Heureusement, j’ai bien reçu le 10 mai une aide à hauteur de 75 % de la valeur marchande objective (VMO). Toutefois, les 25 % restants nous font défaut. Pour le moment, nos groupements (Éleveurs de Challans en ce qui me concerne) font tampon en nous octroyant des prêts mais la situation reste compliquée en termes de trésorerie. Nous sommes toujours dans l’attente de l’indemnisation des vides. Le tsunami causé par la grippe aviaire nous a traumatisés ».

 

David Briton, éleveur de poulets et pintades Label rouge, secteur de Challans (85)

« Je crains une éventuelle recontamination »

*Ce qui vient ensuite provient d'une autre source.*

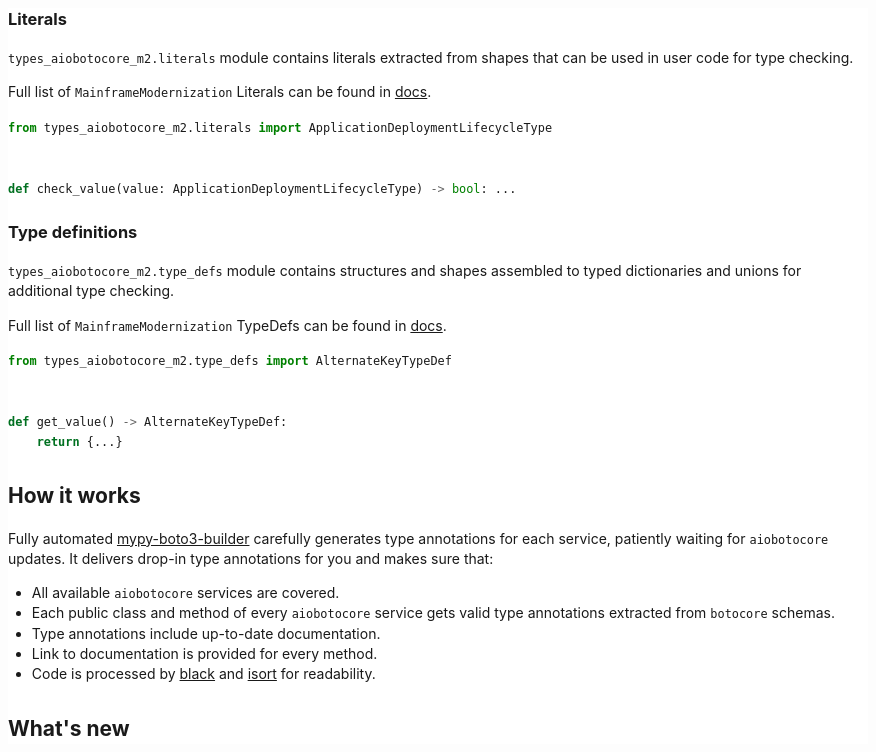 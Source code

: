 <a id="literals"></a>

### Literals

`types_aiobotocore_m2.literals` module contains literals extracted from shapes
that can be used in user code for type checking.

Full list of `MainframeModernization` Literals can be found in
[docs](https://youtype.github.io/types_aiobotocore_docs/types_aiobotocore_m2/literals/).

```python
from types_aiobotocore_m2.literals import ApplicationDeploymentLifecycleType


def check_value(value: ApplicationDeploymentLifecycleType) -> bool: ...
```

<a id="type-definitions"></a>

### Type definitions

`types_aiobotocore_m2.type_defs` module contains structures and shapes
assembled to typed dictionaries and unions for additional type checking.

Full list of `MainframeModernization` TypeDefs can be found in
[docs](https://youtype.github.io/types_aiobotocore_docs/types_aiobotocore_m2/type_defs/).

```python
from types_aiobotocore_m2.type_defs import AlternateKeyTypeDef


def get_value() -> AlternateKeyTypeDef:
    return {...}
```

<a id="how-it-works"></a>

## How it works

Fully automated
[mypy-boto3-builder](https://github.com/youtype/mypy_boto3_builder) carefully
generates type annotations for each service, patiently waiting for
`aiobotocore` updates. It delivers drop-in type annotations for you and makes
sure that:

- All available `aiobotocore` services are covered.
- Each public class and method of every `aiobotocore` service gets valid type
  annotations extracted from `botocore` schemas.
- Type annotations include up-to-date documentation.
- Link to documentation is provided for every method.
- Code is processed by [black](https://github.com/psf/black) and
  [isort](https://github.com/PyCQA/isort) for readability.

<a id="what's-new"></a>

## What's new
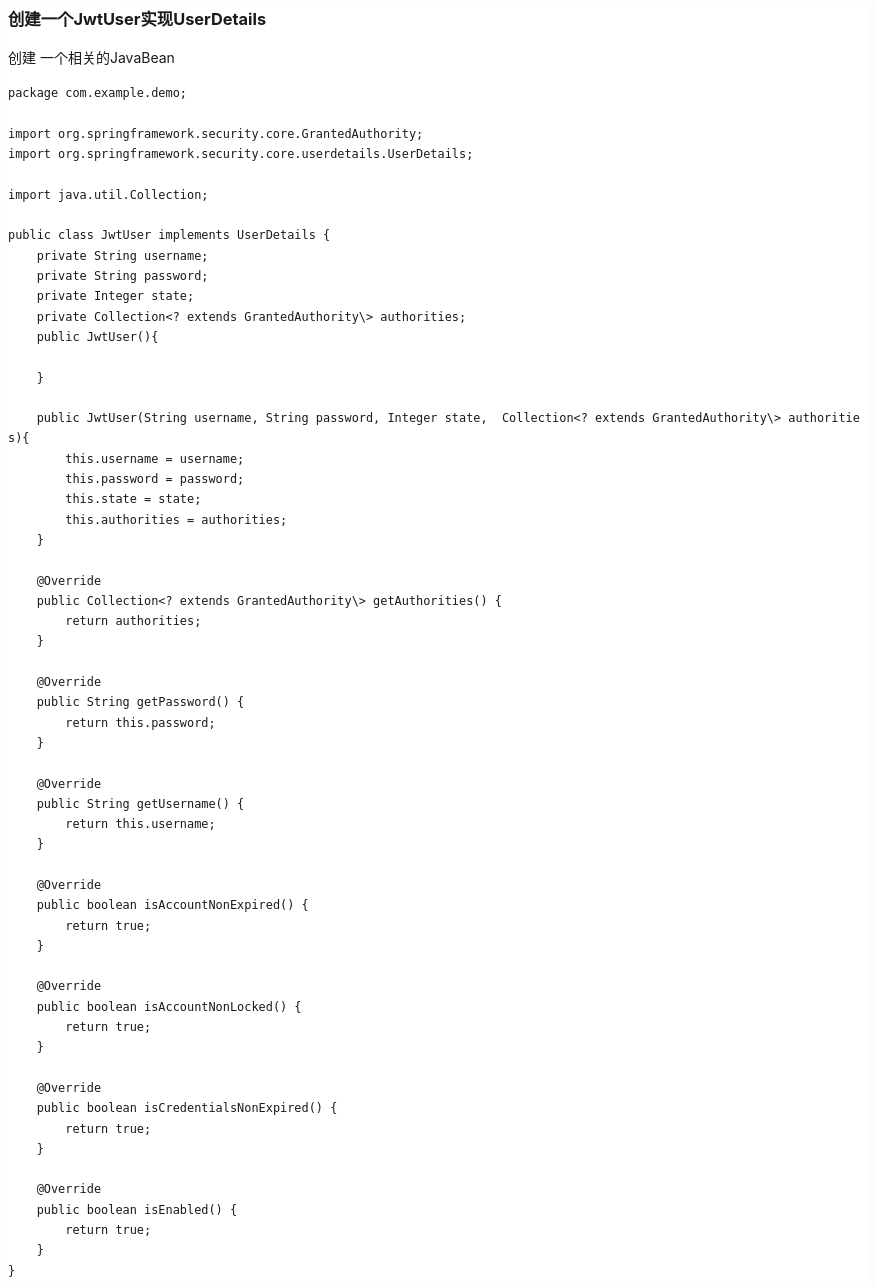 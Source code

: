 ### 创建一个JwtUser实现UserDetails

创建 一个相关的JavaBean

```
package com.example.demo;

import org.springframework.security.core.GrantedAuthority;
import org.springframework.security.core.userdetails.UserDetails;

import java.util.Collection;

public class JwtUser implements UserDetails {
    private String username;
    private String password;
    private Integer state;
    private Collection<? extends GrantedAuthority\> authorities;
    public JwtUser(){

    }

    public JwtUser(String username, String password, Integer state,  Collection<? extends GrantedAuthority\> authorities){
        this.username = username;
        this.password = password;
        this.state = state;
        this.authorities = authorities;
    }

    @Override
    public Collection<? extends GrantedAuthority\> getAuthorities() {
        return authorities;
    }

    @Override
    public String getPassword() {
        return this.password;
    }

    @Override
    public String getUsername() {
        return this.username;
    }

    @Override
    public boolean isAccountNonExpired() {
        return true;
    }

    @Override
    public boolean isAccountNonLocked() {
        return true;
    }

    @Override
    public boolean isCredentialsNonExpired() {
        return true;
    }

    @Override
    public boolean isEnabled() {
        return true;
    }
}
```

« Jeudi 9 juin après-midi, poulets et pintades ont fait leur retour dans mes deux bâtiments après quatre mois de vide sanitaire. En effet, je me suis retrouvé en zone de surveillance dès février. Le point positif, c’est qu’on n’a pas perdu d’animaux. Depuis, je n’ai pas reçu d’indemnisation pour le vide sanitaire et à mon avis, on ne va pas la recevoir avant l’automne. Or, l’atelier volailles représente entre 55 et 60 % du chiffre d’affaires de mon exploitation. Tous ces mois sans pouvoir travailler, c’est long et dur à accepter, d’autant plus que les charges pour les investissements réalisés se poursuivent.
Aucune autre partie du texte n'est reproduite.